■ **DATA**:
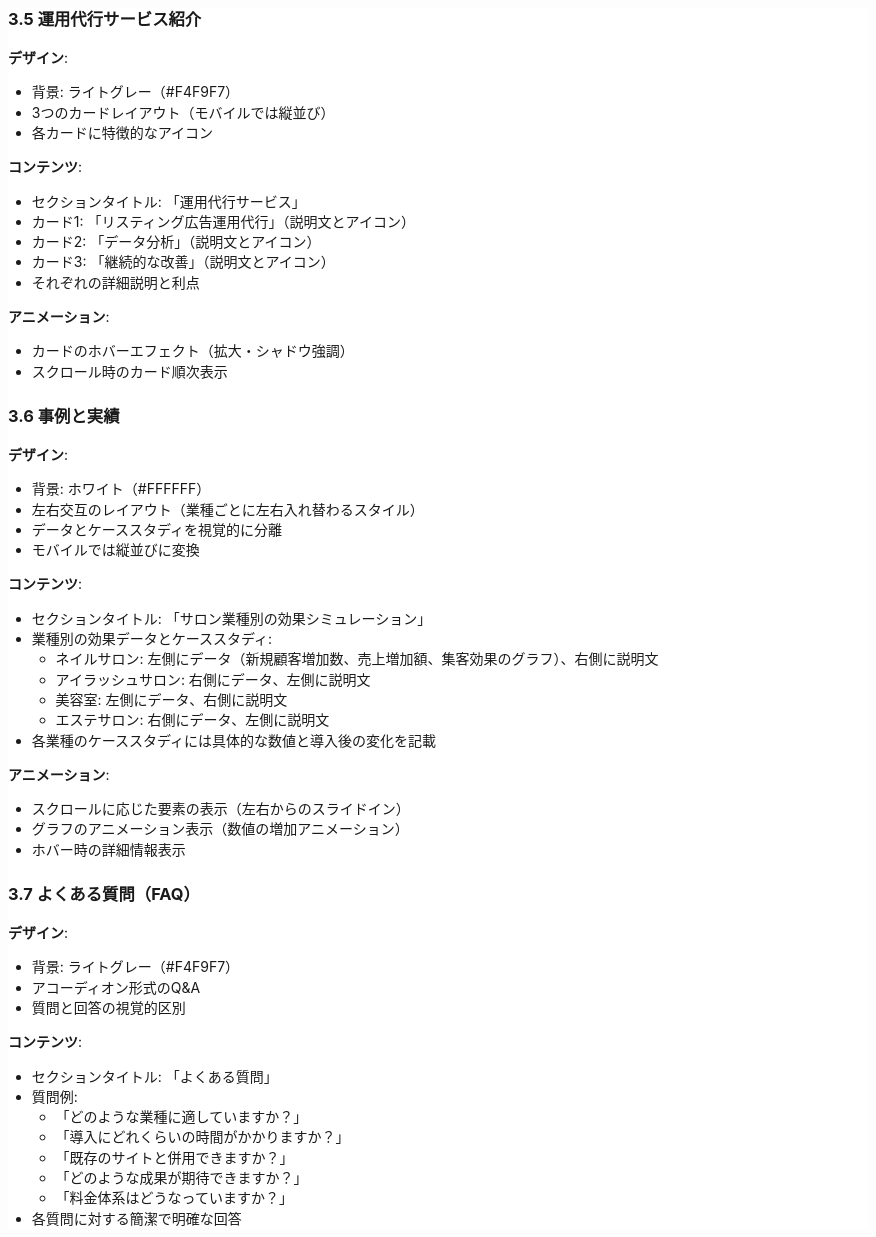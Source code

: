 ### 3.5 運用代行サービス紹介

**デザイン**:
- 背景: ライトグレー（#F4F9F7）
- 3つのカードレイアウト（モバイルでは縦並び）
- 各カードに特徴的なアイコン

**コンテンツ**:
- セクションタイトル: 「運用代行サービス」
- カード1: 「リスティング広告運用代行」（説明文とアイコン）
- カード2: 「データ分析」（説明文とアイコン）
- カード3: 「継続的な改善」（説明文とアイコン）
- それぞれの詳細説明と利点

**アニメーション**:
- カードのホバーエフェクト（拡大・シャドウ強調）
- スクロール時のカード順次表示

### 3.6 事例と実績

**デザイン**:
- 背景: ホワイト（#FFFFFF）
- 左右交互のレイアウト（業種ごとに左右入れ替わるスタイル）
- データとケーススタディを視覚的に分離
- モバイルでは縦並びに変換

**コンテンツ**:
- セクションタイトル: 「サロン業種別の効果シミュレーション」
- 業種別の効果データとケーススタディ:
  - ネイルサロン: 左側にデータ（新規顧客増加数、売上増加額、集客効果のグラフ）、右側に説明文
  - アイラッシュサロン: 右側にデータ、左側に説明文
  - 美容室: 左側にデータ、右側に説明文
  - エステサロン: 右側にデータ、左側に説明文
- 各業種のケーススタディには具体的な数値と導入後の変化を記載

**アニメーション**:
- スクロールに応じた要素の表示（左右からのスライドイン）
- グラフのアニメーション表示（数値の増加アニメーション）
- ホバー時の詳細情報表示

### 3.7 よくある質問（FAQ）

**デザイン**:
- 背景: ライトグレー（#F4F9F7）
- アコーディオン形式のQ&A
- 質問と回答の視覚的区別

**コンテンツ**:
- セクションタイトル: 「よくある質問」
- 質問例:
  - 「どのような業種に適していますか？」
  - 「導入にどれくらいの時間がかかりますか？」
  - 「既存のサイトと併用できますか？」
  - 「どのような成果が期待できますか？」
  - 「料金体系はどうなっていますか？」
- 各質問に対する簡潔で明確な回答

■ **TASK DETAILS**:
Extract every line from the one containing "### 3.7 よくある質問（FAQ）" through the last line of the data, inclusive, exactly as written.

■ **SOLUTION TO THE EXERCISE**:
### 3.7 よくある質問（FAQ）

**デザイン**:
- 背景: ライトグレー（#F4F9F7）
- アコーディオン形式のQ&A
- 質問と回答の視覚的区別

**コンテンツ**:
- セクションタイトル: 「よくある質問」
- 質問例:
  - 「どのような業種に適していますか？」
  - 「導入にどれくらいの時間がかかりますか？」
  - 「既存のサイトと併用できますか？」
  - 「どのような成果が期待できますか？」
  - 「料金体系はどうなっていますか？」
- 各質問に対する簡潔で明確な回答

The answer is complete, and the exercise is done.